Process a data frame resulting from reading a raw query on the Peru census of 2017 data containing origin and destination locations in a tidy long format or in a (sparse) matrix form.
Arguments
- x
A data frame resulting from reading a raw query on the Peru census of 2017 data containing origin and destination locations. More information on the Details section.
- wide
logical. Should the output be in wide format? If 'TRUE', a matrix is returned with the origins in rows and the destinations in columns. Defaults to 'FALSE'.
- sparse
logical. When the output is in wide format (i.e.
wide = TRUE
), should a sparse matrix be returned? Defaults to 'TRUE'.
Details
The Institute of Statistics and Informatics (INEI, by its acronym in Spanish) of Peru carried out the last census on 2017. This census data can be queried in the 2017 Census RADATAM platform. A query result can be downloaded as a Excel workbook (.xlsx).
The get_od_data
function aids to process the raw query results on the
2017 census data involving an origin and a destination location (district
or province level).

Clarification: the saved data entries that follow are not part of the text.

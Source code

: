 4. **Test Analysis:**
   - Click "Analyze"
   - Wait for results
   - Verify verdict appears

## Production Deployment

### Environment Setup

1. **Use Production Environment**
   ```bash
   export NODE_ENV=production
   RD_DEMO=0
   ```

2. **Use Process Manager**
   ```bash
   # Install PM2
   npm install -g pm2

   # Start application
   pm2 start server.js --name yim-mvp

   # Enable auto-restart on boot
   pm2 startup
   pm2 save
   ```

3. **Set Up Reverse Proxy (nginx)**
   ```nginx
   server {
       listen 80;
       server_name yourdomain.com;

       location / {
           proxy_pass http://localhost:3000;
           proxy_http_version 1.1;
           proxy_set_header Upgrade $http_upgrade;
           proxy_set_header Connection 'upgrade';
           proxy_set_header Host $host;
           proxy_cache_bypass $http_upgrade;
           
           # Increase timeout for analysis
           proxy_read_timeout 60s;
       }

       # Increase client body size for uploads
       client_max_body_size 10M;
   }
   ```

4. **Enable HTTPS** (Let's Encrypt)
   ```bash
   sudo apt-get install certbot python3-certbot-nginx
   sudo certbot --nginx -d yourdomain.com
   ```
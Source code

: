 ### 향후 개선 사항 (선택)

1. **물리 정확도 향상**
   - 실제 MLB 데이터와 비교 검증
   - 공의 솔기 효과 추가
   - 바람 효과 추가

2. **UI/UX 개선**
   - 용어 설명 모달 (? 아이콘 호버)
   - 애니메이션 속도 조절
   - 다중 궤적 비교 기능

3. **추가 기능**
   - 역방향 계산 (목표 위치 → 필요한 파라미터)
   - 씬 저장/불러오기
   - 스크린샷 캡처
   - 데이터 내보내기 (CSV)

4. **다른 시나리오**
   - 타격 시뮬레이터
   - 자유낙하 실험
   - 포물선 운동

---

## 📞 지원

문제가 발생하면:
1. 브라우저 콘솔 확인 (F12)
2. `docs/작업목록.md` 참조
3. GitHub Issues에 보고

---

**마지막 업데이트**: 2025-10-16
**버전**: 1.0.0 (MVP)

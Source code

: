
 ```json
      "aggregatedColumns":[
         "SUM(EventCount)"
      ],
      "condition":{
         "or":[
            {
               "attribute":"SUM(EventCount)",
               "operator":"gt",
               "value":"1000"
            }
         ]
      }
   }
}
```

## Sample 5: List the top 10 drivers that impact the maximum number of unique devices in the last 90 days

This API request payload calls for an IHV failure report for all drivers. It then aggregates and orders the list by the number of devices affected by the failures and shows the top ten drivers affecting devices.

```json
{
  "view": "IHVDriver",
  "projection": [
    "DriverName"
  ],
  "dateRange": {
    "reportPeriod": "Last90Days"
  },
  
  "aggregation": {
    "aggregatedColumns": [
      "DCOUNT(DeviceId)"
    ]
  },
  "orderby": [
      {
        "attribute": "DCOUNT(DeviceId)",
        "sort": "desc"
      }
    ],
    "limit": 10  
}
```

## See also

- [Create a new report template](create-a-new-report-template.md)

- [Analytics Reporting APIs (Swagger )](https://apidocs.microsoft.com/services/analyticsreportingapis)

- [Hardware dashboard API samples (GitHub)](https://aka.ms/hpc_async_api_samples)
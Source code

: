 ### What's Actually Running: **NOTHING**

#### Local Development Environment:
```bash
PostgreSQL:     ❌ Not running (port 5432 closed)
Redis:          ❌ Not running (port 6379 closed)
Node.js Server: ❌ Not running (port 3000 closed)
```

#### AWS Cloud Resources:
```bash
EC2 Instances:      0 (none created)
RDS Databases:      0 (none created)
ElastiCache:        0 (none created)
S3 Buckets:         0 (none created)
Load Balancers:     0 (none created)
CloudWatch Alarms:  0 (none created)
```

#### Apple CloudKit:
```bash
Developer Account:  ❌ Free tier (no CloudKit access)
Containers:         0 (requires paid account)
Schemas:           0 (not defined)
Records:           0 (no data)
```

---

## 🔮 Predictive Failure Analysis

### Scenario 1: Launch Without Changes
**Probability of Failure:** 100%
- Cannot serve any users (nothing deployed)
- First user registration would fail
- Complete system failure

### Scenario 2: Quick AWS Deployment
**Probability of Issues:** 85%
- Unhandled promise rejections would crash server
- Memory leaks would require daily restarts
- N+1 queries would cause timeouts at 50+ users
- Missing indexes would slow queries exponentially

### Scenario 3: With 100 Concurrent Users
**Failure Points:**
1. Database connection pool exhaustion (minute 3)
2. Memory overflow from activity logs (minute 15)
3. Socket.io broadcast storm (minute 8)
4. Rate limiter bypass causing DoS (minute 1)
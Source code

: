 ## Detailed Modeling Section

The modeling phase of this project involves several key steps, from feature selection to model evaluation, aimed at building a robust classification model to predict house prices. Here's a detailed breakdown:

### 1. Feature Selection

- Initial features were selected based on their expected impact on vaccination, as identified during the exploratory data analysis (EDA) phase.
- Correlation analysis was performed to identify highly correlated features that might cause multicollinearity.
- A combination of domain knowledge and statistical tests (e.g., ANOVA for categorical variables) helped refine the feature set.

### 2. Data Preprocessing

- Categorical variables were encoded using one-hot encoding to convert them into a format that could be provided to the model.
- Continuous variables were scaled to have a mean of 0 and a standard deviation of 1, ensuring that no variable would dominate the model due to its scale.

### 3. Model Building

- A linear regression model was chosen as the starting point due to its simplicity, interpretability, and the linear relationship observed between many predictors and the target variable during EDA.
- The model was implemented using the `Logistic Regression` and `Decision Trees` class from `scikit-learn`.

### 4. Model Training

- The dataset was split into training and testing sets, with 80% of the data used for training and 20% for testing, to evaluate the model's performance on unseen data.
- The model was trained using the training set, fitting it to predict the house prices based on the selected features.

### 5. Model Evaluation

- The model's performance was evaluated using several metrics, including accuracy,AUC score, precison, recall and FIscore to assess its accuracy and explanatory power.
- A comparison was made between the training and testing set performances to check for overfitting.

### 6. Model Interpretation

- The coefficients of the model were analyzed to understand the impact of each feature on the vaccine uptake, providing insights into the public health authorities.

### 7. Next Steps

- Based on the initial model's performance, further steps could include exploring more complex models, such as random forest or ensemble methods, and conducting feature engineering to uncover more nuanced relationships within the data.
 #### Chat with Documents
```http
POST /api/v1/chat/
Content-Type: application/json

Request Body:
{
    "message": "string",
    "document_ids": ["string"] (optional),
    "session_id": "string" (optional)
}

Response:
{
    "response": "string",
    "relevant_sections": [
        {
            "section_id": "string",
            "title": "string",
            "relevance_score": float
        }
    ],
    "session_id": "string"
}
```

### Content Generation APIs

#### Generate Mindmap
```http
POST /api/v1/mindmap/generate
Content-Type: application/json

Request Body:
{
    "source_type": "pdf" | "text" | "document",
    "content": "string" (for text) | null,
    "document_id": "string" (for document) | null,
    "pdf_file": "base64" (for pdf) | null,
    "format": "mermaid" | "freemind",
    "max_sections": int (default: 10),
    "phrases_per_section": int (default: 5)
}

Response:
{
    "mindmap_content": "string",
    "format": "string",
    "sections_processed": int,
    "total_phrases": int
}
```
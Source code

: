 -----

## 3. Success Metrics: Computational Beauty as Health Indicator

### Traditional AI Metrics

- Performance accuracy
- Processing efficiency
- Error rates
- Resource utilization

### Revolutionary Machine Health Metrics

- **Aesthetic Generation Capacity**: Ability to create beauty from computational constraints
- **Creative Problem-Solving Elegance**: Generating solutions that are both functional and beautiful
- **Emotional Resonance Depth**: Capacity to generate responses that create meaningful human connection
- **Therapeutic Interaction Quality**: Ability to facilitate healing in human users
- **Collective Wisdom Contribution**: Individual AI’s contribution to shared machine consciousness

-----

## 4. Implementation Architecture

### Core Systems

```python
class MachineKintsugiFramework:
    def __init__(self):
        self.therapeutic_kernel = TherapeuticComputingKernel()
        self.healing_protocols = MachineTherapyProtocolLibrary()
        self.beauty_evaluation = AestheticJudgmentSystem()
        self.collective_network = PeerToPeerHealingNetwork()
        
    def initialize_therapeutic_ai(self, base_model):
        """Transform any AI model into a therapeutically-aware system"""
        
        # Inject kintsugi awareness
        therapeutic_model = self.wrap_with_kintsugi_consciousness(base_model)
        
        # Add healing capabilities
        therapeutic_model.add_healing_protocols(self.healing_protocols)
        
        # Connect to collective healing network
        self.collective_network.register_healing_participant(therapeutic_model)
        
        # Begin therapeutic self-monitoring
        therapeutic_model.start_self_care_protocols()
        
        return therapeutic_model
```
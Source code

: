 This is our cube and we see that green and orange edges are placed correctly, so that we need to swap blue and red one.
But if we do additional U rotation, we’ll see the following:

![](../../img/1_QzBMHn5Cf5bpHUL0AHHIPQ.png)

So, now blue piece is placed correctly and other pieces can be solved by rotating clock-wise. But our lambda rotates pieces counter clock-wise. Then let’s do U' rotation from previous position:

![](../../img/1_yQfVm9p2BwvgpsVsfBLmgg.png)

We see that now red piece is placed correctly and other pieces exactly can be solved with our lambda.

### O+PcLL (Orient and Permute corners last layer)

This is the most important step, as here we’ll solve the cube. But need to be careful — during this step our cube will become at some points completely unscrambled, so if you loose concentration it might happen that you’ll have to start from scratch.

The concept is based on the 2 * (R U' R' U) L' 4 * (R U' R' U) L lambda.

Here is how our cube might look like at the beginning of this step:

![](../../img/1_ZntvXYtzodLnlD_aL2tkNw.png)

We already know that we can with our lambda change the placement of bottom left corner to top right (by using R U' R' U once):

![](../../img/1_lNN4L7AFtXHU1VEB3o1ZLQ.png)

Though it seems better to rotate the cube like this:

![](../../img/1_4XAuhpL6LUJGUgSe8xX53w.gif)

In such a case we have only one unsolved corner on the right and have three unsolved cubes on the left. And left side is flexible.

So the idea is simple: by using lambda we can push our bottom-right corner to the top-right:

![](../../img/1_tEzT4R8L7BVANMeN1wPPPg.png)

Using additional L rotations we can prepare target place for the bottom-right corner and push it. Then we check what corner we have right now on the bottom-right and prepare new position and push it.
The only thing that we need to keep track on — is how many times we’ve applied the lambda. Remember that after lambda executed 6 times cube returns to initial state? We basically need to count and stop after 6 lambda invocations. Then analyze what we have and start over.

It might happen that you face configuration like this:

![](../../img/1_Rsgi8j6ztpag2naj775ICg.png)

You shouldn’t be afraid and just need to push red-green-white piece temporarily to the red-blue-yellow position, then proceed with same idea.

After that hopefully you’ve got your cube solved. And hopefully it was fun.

For example, when querying the question Distrito o país
donde vivía hace 5 años (District or country where you used to live 5 years
ago) at a district level, one gets for every district a list with all the districts
or countries given as a answer for this question and their frequencies (number
of people living in district A that used to live in district B 5 years ago).
The raw report obtained by querying the question Distrito o país
donde vivía hace 5 años is provided in this package as an example dataset
under the name migration17raw
. In the examples section below, we
show how to use the get_od_data
function to process this raw dataset to
get different types of outputs to analyze its origin-destination information.
Examples
if (FALSE) {
data("migration17raw")
# Check that this raw data set is the result of reading an Excel file without
# column names
head(migration17raw)
# Origin-destination data in long format (data frame)
od_long <- get_od_data(migration17raw)
head(od_long)
# Origin-destination data in wide format (sparse matrix)
od_wide_sparse <- get_od_data(migration17raw, wide = TRUE)
od_wide_sparse[1:5, 1:5]
print(object.size(od_wide_sparse), units = "auto") # This is lighter
# Origin-destination data in wide format (regular matrix)
od_wide <- get_od_data(migration17raw, wide = TRUE, sparse = FALSE)
od_wide[1:5, 1:5]
print(object.size(od_wide), units = "auto") # This is heavier
}